Due to an unrelated German clinical study, the REGENESIS Phase IIb clinical trial was officially placed on clinical hold in September 2008 at the request of Health Canada and the U.S. Food and Drug Administration (“FDA”). The clinical hold was formally lifted by FDA on May 14, 2009. Health Canada approved the modified REGENESIS Phase IIb stroke trial on July 20, 2009and the Drug Controller General of India (“DCGI”) followed shortly thereafter on July 21, 2009 issuing the Company a No Objection Letter (“NOL”) for the same protocol. This trial is co-Led by two principal investigators: Dr. Steven C. Cramer from the University of California, Irvine and Dr. Michael D. Hill of Foothills Hospital at the University of Calgary. The recruitment target for this study is to enroll 128 patients.
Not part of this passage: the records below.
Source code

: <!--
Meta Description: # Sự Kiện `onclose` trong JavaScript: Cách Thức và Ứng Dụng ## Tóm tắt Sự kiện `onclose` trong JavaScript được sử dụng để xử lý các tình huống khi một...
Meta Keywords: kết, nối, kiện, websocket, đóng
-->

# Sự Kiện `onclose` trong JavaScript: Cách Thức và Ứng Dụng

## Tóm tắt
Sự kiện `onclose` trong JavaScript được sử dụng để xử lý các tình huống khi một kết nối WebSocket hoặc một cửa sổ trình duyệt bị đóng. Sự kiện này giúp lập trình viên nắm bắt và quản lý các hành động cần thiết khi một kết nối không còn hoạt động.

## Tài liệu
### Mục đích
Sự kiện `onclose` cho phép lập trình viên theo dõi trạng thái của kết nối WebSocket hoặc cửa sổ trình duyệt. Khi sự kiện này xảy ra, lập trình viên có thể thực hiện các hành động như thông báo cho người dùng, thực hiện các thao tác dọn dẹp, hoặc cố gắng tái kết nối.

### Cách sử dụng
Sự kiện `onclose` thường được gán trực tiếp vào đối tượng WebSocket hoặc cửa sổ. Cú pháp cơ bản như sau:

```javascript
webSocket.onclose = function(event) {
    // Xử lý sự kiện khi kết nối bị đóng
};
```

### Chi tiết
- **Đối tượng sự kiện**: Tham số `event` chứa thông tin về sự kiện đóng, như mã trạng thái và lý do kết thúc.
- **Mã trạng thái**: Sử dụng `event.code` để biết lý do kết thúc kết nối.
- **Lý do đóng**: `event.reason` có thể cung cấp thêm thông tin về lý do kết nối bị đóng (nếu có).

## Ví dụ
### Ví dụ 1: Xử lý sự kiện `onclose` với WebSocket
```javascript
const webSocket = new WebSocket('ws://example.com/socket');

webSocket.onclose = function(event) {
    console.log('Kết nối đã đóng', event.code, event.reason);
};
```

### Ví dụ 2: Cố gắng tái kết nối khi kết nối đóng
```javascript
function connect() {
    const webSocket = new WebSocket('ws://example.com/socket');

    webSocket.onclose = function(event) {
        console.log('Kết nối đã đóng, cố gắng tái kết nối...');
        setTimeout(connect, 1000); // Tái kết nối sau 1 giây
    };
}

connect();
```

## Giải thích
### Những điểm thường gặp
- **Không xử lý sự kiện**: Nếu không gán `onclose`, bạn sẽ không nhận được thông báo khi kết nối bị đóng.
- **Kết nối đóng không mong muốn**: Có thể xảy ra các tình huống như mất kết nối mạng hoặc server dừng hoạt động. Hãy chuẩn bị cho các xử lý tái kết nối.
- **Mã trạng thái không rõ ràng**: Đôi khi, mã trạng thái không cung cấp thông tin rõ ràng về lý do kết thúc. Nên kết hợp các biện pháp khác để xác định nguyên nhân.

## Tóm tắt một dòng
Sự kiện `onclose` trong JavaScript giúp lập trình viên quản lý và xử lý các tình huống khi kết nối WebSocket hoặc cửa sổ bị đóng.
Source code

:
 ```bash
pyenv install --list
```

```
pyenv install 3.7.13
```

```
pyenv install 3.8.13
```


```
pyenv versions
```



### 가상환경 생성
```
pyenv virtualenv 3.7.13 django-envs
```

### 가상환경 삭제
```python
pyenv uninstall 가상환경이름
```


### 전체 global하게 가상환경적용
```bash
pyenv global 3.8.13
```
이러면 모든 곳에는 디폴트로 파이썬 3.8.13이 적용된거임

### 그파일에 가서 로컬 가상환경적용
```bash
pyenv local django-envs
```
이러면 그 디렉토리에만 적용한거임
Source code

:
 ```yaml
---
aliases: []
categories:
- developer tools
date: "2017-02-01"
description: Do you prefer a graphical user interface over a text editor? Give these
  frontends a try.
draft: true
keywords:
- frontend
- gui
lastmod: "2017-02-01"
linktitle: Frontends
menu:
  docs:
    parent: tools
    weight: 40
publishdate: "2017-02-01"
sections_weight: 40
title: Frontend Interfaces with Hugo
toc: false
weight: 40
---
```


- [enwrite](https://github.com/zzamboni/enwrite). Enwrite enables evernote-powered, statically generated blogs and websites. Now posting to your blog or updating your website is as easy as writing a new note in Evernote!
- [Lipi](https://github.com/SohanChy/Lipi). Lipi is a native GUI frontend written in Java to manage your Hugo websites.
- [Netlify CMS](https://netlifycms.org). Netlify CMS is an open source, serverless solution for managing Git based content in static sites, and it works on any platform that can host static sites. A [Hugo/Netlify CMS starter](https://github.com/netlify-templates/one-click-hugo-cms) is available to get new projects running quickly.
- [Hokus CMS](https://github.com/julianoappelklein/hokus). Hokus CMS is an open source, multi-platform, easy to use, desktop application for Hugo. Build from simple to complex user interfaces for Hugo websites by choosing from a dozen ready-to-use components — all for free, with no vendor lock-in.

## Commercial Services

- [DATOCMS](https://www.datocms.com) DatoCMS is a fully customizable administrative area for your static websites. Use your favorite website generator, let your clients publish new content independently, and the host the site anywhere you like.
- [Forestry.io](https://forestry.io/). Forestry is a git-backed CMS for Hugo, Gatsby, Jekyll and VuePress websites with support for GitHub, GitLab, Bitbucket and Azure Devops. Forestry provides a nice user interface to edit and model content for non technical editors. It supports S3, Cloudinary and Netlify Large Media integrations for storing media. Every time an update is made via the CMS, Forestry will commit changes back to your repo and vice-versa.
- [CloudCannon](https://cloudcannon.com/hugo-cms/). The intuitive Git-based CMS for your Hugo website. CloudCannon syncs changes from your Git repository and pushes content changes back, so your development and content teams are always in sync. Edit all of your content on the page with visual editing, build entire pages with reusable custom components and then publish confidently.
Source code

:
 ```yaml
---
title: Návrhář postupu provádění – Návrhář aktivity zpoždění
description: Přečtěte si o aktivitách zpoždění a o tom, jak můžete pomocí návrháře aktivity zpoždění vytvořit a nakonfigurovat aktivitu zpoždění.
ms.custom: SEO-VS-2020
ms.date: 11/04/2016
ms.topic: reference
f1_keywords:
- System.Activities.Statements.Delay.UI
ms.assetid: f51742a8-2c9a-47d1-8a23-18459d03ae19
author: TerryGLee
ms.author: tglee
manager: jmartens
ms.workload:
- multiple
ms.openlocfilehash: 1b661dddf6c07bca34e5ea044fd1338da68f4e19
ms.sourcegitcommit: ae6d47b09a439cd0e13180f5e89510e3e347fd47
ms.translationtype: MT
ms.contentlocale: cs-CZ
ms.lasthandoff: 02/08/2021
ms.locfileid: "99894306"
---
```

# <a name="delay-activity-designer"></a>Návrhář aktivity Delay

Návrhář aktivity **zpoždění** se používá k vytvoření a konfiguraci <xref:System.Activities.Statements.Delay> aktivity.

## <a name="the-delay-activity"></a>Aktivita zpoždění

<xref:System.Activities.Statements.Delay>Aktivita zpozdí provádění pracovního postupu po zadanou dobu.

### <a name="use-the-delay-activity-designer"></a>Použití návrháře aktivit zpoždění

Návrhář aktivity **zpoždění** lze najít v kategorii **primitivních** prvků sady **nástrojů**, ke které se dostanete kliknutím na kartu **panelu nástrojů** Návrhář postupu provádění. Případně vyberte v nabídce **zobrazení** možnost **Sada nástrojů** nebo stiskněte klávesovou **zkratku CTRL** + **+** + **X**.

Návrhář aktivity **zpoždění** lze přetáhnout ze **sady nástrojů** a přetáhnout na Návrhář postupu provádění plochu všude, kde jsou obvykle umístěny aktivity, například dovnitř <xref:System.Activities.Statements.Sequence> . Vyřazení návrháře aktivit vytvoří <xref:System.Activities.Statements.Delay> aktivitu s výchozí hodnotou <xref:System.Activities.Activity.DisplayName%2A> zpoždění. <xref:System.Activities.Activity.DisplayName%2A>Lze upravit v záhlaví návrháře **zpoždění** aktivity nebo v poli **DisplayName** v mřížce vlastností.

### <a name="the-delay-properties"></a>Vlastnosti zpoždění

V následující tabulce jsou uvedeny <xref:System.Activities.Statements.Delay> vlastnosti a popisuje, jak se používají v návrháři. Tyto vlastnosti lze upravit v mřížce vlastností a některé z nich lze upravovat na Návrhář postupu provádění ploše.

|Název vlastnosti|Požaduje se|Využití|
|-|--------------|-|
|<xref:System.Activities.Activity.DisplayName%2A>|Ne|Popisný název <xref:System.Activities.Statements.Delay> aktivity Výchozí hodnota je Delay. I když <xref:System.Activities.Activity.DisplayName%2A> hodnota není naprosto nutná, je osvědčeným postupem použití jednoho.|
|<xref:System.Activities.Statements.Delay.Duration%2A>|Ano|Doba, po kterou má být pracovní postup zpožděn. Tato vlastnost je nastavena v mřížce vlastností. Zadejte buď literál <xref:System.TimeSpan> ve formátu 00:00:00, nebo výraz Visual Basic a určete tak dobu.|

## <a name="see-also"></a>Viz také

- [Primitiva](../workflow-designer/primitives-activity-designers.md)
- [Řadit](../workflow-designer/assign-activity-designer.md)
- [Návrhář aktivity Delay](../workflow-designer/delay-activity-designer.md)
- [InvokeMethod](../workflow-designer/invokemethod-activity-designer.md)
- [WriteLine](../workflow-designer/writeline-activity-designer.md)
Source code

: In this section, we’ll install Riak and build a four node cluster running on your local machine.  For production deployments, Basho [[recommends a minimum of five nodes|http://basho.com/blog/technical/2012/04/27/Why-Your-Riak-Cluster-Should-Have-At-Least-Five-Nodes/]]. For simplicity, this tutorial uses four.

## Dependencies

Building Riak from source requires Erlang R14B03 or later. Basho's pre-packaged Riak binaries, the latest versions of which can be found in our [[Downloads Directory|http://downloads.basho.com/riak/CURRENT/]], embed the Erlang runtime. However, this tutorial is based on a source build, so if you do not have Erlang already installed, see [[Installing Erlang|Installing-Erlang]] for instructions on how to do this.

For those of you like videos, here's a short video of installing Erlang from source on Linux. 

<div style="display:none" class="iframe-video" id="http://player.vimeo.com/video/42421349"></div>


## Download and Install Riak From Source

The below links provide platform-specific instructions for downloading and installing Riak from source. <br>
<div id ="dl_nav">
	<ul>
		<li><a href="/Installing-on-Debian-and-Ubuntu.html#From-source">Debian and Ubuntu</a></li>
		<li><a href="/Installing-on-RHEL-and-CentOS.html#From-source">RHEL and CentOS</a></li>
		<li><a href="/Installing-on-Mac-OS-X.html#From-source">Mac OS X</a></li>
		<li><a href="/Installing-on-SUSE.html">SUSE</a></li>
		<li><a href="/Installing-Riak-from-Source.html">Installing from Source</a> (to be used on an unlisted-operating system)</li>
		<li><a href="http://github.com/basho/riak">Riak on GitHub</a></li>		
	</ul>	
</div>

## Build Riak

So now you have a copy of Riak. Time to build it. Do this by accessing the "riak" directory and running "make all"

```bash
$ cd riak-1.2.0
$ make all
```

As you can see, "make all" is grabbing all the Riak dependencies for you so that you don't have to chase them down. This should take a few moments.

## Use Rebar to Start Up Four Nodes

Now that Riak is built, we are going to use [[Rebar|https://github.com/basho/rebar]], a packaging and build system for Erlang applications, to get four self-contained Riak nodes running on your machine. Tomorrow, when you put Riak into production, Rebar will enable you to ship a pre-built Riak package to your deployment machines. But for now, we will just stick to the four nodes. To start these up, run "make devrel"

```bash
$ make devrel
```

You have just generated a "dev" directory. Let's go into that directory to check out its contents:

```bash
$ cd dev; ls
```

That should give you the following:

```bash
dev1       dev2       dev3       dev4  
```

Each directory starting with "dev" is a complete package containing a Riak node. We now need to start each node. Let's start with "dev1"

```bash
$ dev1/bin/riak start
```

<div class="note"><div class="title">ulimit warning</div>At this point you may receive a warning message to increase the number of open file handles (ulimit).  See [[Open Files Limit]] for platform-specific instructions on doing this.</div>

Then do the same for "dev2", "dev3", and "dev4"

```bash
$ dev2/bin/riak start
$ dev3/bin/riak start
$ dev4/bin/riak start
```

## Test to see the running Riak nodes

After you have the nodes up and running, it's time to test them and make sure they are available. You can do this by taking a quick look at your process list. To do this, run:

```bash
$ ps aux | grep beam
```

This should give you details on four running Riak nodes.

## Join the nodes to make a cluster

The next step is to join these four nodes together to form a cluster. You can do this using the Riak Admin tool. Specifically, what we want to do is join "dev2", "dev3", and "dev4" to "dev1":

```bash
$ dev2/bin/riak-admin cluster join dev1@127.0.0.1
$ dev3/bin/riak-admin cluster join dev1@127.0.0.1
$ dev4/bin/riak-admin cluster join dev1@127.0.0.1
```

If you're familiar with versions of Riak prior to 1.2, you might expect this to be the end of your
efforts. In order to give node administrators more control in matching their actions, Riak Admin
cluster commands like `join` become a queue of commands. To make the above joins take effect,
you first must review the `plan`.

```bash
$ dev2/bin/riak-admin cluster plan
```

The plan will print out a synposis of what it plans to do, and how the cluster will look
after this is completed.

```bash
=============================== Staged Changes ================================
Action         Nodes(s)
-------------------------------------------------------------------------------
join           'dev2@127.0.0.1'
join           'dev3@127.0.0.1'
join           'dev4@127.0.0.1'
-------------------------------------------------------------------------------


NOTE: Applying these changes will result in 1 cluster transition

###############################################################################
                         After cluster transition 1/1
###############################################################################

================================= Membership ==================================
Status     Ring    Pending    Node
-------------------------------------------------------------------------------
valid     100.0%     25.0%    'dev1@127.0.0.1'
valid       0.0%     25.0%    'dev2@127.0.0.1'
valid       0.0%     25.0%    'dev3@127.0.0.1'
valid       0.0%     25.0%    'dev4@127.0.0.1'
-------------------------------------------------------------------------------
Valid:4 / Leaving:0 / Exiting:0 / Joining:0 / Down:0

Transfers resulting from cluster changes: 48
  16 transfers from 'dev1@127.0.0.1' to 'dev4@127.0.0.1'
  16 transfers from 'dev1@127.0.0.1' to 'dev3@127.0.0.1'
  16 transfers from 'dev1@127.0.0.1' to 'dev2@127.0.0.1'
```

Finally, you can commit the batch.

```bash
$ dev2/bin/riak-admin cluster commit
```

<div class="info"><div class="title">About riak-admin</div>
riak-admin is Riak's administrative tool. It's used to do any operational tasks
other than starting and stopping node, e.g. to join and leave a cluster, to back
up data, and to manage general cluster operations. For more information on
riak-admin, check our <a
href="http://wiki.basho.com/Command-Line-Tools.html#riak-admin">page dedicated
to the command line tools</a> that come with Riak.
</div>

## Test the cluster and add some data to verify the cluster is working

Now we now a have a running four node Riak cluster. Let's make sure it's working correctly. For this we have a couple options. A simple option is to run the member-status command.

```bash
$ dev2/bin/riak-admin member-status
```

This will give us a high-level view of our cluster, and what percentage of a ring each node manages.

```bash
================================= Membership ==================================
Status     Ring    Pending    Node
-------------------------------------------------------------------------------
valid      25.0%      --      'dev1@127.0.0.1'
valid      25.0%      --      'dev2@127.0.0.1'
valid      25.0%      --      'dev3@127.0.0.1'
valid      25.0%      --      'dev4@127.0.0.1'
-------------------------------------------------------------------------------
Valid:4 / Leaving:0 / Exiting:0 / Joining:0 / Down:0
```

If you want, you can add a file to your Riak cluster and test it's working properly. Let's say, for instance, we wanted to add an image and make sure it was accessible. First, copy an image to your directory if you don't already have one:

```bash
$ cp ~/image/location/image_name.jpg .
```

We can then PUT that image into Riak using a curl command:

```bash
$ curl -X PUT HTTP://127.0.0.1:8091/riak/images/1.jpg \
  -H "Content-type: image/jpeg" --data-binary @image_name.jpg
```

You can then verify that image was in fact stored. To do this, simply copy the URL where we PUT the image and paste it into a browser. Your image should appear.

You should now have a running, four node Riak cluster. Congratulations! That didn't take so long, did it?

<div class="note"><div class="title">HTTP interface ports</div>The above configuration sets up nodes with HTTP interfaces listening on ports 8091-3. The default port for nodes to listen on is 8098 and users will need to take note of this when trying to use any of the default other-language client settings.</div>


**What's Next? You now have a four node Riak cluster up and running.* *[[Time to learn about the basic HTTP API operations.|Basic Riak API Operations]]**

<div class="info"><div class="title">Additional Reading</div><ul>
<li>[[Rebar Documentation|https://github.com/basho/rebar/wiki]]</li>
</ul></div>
The Indian, U.S., and Canadian protocols share similar design, as well as safety and efficacy endpoints.

On August 11, 2009, the Company announced the enrollment of its first patient in the dose response designed modified REGENESIS Phase IIb stroke trial. It is expected that the Company will complete recruiting by the end of Q1 2010 in the modified REGENESIS phase IIb stroke trial using NTx?-265. A top-line read of the data is anticipated to be available.